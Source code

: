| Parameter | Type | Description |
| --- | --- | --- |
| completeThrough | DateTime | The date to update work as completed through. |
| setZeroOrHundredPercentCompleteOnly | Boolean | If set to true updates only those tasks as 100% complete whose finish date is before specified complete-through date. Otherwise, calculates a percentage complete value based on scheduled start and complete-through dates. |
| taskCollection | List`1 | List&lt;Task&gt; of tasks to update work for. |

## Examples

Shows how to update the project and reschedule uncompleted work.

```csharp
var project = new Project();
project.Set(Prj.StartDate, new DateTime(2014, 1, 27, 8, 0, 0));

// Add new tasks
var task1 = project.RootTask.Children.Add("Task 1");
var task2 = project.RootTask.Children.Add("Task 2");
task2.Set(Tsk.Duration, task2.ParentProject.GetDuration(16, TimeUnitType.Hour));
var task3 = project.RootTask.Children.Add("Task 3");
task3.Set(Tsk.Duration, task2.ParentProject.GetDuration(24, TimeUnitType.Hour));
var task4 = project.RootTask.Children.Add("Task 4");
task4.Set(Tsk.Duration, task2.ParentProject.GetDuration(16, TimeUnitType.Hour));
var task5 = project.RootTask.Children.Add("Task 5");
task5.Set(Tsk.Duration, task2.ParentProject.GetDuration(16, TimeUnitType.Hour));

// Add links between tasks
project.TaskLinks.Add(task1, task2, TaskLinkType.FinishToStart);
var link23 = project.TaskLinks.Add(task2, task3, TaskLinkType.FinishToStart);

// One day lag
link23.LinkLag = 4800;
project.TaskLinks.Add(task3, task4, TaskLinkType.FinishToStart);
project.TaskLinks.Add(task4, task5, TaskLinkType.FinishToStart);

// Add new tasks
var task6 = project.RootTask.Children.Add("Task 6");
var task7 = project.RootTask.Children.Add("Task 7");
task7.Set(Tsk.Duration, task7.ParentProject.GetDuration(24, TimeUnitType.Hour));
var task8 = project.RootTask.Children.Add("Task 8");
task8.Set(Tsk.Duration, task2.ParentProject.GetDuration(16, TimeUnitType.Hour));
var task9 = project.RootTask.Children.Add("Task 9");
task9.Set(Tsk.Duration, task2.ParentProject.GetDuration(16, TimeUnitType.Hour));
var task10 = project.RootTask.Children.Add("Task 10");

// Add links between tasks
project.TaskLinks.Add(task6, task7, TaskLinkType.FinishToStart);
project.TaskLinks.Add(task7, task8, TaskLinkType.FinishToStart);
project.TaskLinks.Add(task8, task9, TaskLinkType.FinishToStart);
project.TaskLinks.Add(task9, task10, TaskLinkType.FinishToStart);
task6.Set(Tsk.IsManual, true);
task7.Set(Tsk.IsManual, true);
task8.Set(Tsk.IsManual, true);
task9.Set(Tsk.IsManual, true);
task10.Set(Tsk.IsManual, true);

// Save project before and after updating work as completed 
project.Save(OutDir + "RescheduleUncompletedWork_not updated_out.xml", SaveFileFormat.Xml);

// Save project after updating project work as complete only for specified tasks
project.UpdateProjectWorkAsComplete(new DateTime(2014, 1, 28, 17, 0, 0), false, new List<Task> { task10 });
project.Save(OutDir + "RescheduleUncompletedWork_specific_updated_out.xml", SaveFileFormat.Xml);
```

◇ ◇ ◇ ◇ ◇ ◇ ◇

#### Task brief
Write out every record shown above, word for word.

#### Answer box
Source code

:| Parameter | Type | Description |
| --- | --- | --- |
| completeThrough | DateTime | The date to update work as completed through. |
| setZeroOrHundredPercentCompleteOnly | Boolean | If set to true updates only those tasks as 100% complete whose finish date is before specified complete-through date. Otherwise, calculates a percentage complete value based on scheduled start and complete-through dates. |
| taskCollection | List`1 | List&lt;Task&gt; of tasks to update work for. |

## Examples

Shows how to update the project and reschedule uncompleted work.

```csharp
var project = new Project();
project.Set(Prj.StartDate, new DateTime(2014, 1, 27, 8, 0, 0));

// Add new tasks
var task1 = project.RootTask.Children.Add("Task 1");
var task2 = project.RootTask.Children.Add("Task 2");
task2.Set(Tsk.Duration, task2.ParentProject.GetDuration(16, TimeUnitType.Hour));
var task3 = project.RootTask.Children.Add("Task 3");
task3.Set(Tsk.Duration, task2.ParentProject.GetDuration(24, TimeUnitType.Hour));
var task4 = project.RootTask.Children.Add("Task 4");
task4.Set(Tsk.Duration, task2.ParentProject.GetDuration(16, TimeUnitType.Hour));
var task5 = project.RootTask.Children.Add("Task 5");
task5.Set(Tsk.Duration, task2.ParentProject.GetDuration(16, TimeUnitType.Hour));

// Add links between tasks
project.TaskLinks.Add(task1, task2, TaskLinkType.FinishToStart);
var link23 = project.TaskLinks.Add(task2, task3, TaskLinkType.FinishToStart);

// One day lag
link23.LinkLag = 4800;
project.TaskLinks.Add(task3, task4, TaskLinkType.FinishToStart);
project.TaskLinks.Add(task4, task5, TaskLinkType.FinishToStart);

// Add new tasks
var task6 = project.RootTask.Children.Add("Task 6");
var task7 = project.RootTask.Children.Add("Task 7");
task7.Set(Tsk.Duration, task7.ParentProject.GetDuration(24, TimeUnitType.Hour));
var task8 = project.RootTask.Children.Add("Task 8");
task8.Set(Tsk.Duration, task2.ParentProject.GetDuration(16, TimeUnitType.Hour));
var task9 = project.RootTask.Children.Add("Task 9");
task9.Set(Tsk.Duration, task2.ParentProject.GetDuration(16, TimeUnitType.Hour));
var task10 = project.RootTask.Children.Add("Task 10");

// Add links between tasks
project.TaskLinks.Add(task6, task7, TaskLinkType.FinishToStart);
project.TaskLinks.Add(task7, task8, TaskLinkType.FinishToStart);
project.TaskLinks.Add(task8, task9, TaskLinkType.FinishToStart);
project.TaskLinks.Add(task9, task10, TaskLinkType.FinishToStart);
task6.Set(Tsk.IsManual, true);
task7.Set(Tsk.IsManual, true);
task8.Set(Tsk.IsManual, true);
task9.Set(Tsk.IsManual, true);
task10.Set(Tsk.IsManual, true);

// Save project before and after updating work as completed 
project.Save(OutDir + "RescheduleUncompletedWork_not updated_out.xml", SaveFileFormat.Xml);

// Save project after updating project work as complete only for specified tasks
project.UpdateProjectWorkAsComplete(new DateTime(2014, 1, 28, 17, 0, 0), false, new List<Task> { task10 });
project.Save(OutDir + "RescheduleUncompletedWork_specific_updated_out.xml", SaveFileFormat.Xml);
```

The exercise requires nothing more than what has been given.